United States District Court, Northern District of Illinois
Mar 21, 2022
20 C 3659 (N.D. Ill. Mar. 21, 2022)

Opinion

20 C 3659

03-21-2022

JOHN LANDING, Plaintiff, v. TITAN STEEL CORPORATION, Defendant.


AMENDED MEMORANDUM OPINION AND ORDER

Harry D. Leinenweber, Judge United States District Court

The Plaintiff, John Landing (“Landing”), was employed by Defendant, Titan Steel Corporation (“Titan”), as a second shift forklift driver. Landing worked for Titan from July 2018 until October 2019 when he was laid off. Prior to his layoff he contends that he was victim of unlawful employment practices including unlawful discrimination and harassment because of his race and of unlawful retaliation for engaging in activities which led to unlawful termination. He has filed a five-count Complaint, three counts for race discrimination under Title VII, the Illinois Human Rights Act (“IHRA”), and 42 U.S. Code § 1981, and two counts for retaliation under Title VII and the IHRA. Titan has moved for summary judgment (Dkt. No. 23.) as to all counts. The Motion is granted.

I. FACTS

Titan is a distributor of tin mill products, hot and cold rolled steel coated products, and specially coated products. (Pl.'s Resp. to Def.'s Stmt of Facts (“PSOF”) ¶ 4, Dkt. No. 30.) Landing, an African American, was a forklift driver on Titan's second shift. (Id. ¶ 10.) On May 8, 2019, Plaintiff reported an incident to Titan's plant manager, Mike Seidel (“Seidel”), where another employee, Jose Valdez (“Valdez”), had gestured at him using a coil strap that Plaintiff interpreted to be a noose symbol. (Id. ¶¶ 11-12). Seidel immediately summoned Landing, Valdez, and other employees into his office to discuss the incident. (Id. ¶14.) At the meeting Valdez apologized to Landing. (Id.) Landing does not recall whether he asked to have Valdez fired. (Landing Dep. 66:11- 66:16, Def.'s Stmt. Of Facts, Ex. C, Dkt. No. 25-3.) After the meeting Landing had no more interactions with Valdez. (PSOF ¶ 15.)

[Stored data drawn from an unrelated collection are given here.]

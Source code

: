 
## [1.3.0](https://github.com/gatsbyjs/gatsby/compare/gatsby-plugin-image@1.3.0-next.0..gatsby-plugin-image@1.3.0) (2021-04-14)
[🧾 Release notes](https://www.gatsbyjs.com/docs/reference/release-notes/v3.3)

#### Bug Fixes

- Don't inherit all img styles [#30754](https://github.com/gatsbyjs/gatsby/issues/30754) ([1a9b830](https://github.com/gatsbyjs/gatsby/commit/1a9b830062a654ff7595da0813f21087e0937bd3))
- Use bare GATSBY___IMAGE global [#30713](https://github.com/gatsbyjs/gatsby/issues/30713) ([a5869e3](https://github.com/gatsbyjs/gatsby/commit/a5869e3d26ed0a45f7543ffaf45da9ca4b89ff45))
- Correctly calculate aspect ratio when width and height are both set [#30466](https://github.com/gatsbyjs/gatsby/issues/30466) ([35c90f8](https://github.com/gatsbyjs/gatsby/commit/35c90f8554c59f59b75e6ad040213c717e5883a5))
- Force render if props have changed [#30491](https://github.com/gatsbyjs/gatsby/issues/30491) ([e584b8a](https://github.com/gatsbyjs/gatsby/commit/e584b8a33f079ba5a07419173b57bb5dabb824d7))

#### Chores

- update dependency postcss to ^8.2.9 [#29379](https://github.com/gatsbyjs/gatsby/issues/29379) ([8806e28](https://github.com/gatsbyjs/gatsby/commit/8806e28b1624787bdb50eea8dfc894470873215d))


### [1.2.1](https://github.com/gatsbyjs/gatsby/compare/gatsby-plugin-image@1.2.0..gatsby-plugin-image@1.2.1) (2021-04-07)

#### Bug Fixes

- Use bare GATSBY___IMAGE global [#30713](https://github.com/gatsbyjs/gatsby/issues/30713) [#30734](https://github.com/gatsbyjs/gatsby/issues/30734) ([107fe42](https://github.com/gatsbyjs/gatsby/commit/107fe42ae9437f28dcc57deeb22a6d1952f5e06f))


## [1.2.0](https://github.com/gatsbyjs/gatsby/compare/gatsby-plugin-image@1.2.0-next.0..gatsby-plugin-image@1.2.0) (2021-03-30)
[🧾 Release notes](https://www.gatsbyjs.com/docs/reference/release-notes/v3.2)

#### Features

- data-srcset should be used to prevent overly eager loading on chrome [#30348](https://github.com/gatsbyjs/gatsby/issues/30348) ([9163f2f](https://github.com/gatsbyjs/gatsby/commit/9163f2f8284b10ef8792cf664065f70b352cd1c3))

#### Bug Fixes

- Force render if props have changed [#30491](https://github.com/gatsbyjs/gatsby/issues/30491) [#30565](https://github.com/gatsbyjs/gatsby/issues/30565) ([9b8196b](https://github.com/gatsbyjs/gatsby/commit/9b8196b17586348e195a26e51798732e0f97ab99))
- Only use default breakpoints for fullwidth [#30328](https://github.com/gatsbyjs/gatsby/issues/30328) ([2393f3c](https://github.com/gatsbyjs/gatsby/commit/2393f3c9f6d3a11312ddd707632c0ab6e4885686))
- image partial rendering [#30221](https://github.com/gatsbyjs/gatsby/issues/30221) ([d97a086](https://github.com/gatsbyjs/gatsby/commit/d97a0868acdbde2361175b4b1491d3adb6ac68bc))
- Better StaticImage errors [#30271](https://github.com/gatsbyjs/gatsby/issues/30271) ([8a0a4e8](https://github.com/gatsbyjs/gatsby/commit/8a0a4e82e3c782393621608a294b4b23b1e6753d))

The next day, upon learning of the incident, Mark Hunt (“Hunt”), Titan's business manager, consulted with Titan's President and Titan's legal counsel and decided to suspend Valdez without pay while further disciplinary action was contemplated. (Id. ¶ 16.) After reporting this incident to Titan, Landing complained to Hunt that employees were staring or glaring at him, which made Landing uncomfortable. (Def.'s Resp. to Pl. Stmt. of Facts (“DSOF”) ¶ 16, Dkt. No. 33.) On May 17, 2019, Valdez was terminated. (PSOF ¶ 18.) On May 10, 2019, Hunt held a meeting of all of Titan employees to retrain them on Titan's harassment, diversity, inclusion, and mutual respect policies. (Id. ¶ 17.)

According to Landing, on July 15, 2018, he reported to Titan that Paul Myczek (“Myczek”), a machine operator, commented to Plaintiff that another African American employee who had dreadlocks “must be your brother because you have the same hair.” (Id. ¶¶ 20-21.) Titan investigated the incident by interviewing Landing, Myczek, and other employees who may have heard the comment. (Id. ¶ 22.) Myczek denied making the comment and the other employees interviewed denied having heard it. (Id. ¶ 23.)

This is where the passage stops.